### Directions
Nothing but the images is to be left out of your exact copy of the entries.

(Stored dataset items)
####################

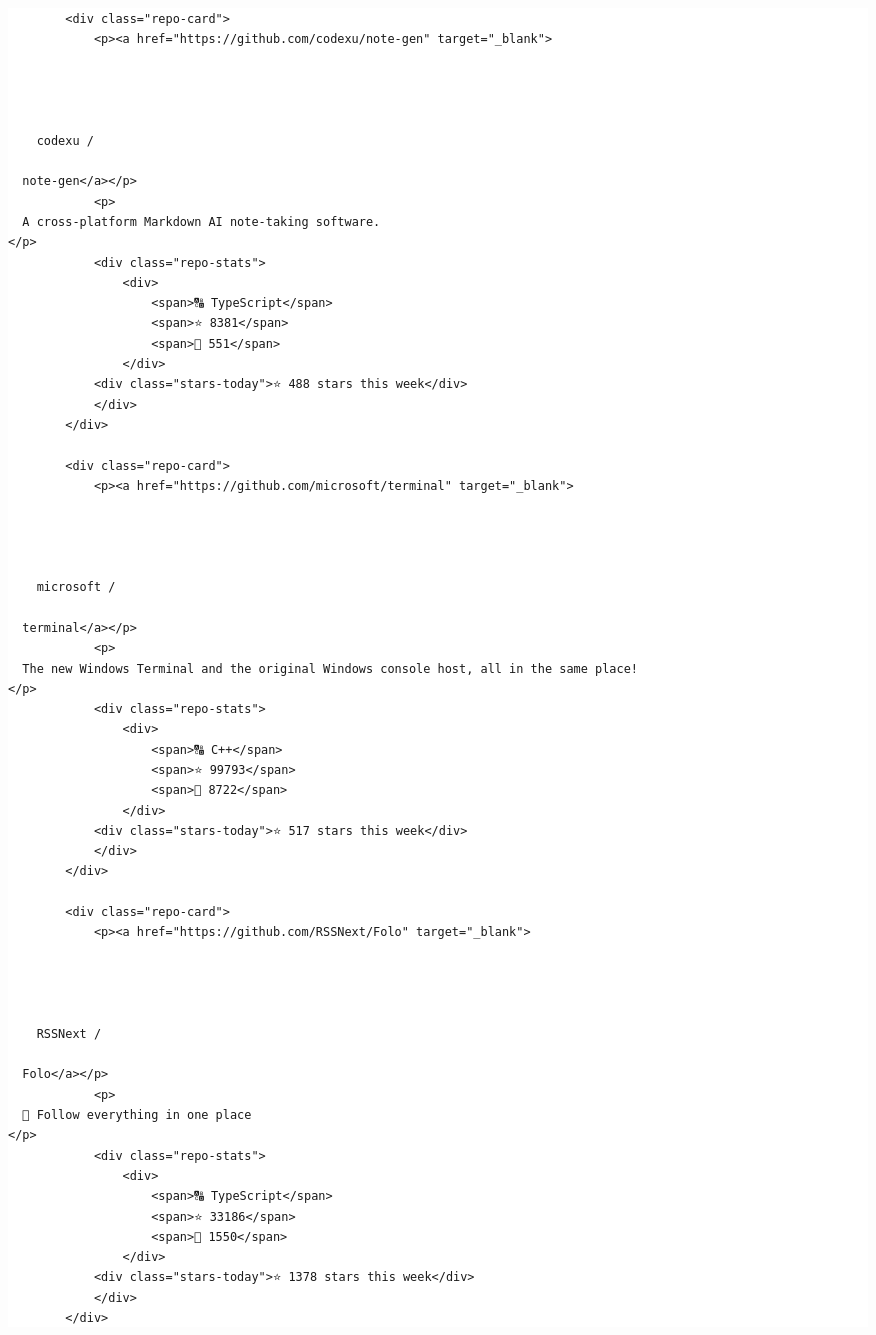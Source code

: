 			<div class="repo-card">
				<p><a href="https://github.com/codexu/note-gen" target="_blank">
    


      
        codexu /

      note-gen</a></p>
				<p>
      A cross-platform Markdown AI note-taking software.
    </p>
				<div class="repo-stats">
					<div>
						<span>🔠 TypeScript</span>
						<span>⭐ 8381</span>
						<span>🔱 551</span>
					</div>
				<div class="stars-today">⭐ 488 stars this week</div>
				</div>
			</div>
	
			<div class="repo-card">
				<p><a href="https://github.com/microsoft/terminal" target="_blank">
    


      
        microsoft /

      terminal</a></p>
				<p>
      The new Windows Terminal and the original Windows console host, all in the same place!
    </p>
				<div class="repo-stats">
					<div>
						<span>🔠 C++</span>
						<span>⭐ 99793</span>
						<span>🔱 8722</span>
					</div>
				<div class="stars-today">⭐ 517 stars this week</div>
				</div>
			</div>
	
			<div class="repo-card">
				<p><a href="https://github.com/RSSNext/Folo" target="_blank">
    


      
        RSSNext /

      Folo</a></p>
				<p>
      🧡 Follow everything in one place
    </p>
				<div class="repo-stats">
					<div>
						<span>🔠 TypeScript</span>
						<span>⭐ 33186</span>
						<span>🔱 1550</span>
					</div>
				<div class="stars-today">⭐ 1378 stars this week</div>
				</div>
			</div>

####################

### Exercise answer
Source code

: 			<div class="repo-card">
				<p><a href="https://github.com/codexu/note-gen" target="_blank">
    


      
        codexu /

      note-gen</a></p>
				<p>
      A cross-platform Markdown AI note-taking software.
    </p>
				<div class="repo-stats">
					<div>
						<span>🔠 TypeScript</span>
						<span>⭐ 8381</span>
						<span>🔱 551</span>
					</div>
				<div class="stars-today">⭐ 488 stars this week</div>
				</div>
			</div>
	
			<div class="repo-card">
				<p><a href="https://github.com/microsoft/terminal" target="_blank">
    


      
        microsoft /

      terminal</a></p>
				<p>
      The new Windows Terminal and the original Windows console host, all in the same place!
    </p>
				<div class="repo-stats">
					<div>
						<span>🔠 C++</span>
						<span>⭐ 99793</span>
						<span>🔱 8722</span>
					</div>
				<div class="stars-today">⭐ 517 stars this week</div>
				</div>
			</div>
	
			<div class="repo-card">
				<p><a href="https://github.com/RSSNext/Folo" target="_blank">
    


      
        RSSNext /

      Folo</a></p>
				<p>
      🧡 Follow everything in one place
    </p>
				<div class="repo-stats">
					<div>
						<span>🔠 TypeScript</span>
						<span>⭐ 33186</span>
						<span>🔱 1550</span>
					</div>
				<div class="stars-today">⭐ 1378 stars this week</div>
				</div>
			</div>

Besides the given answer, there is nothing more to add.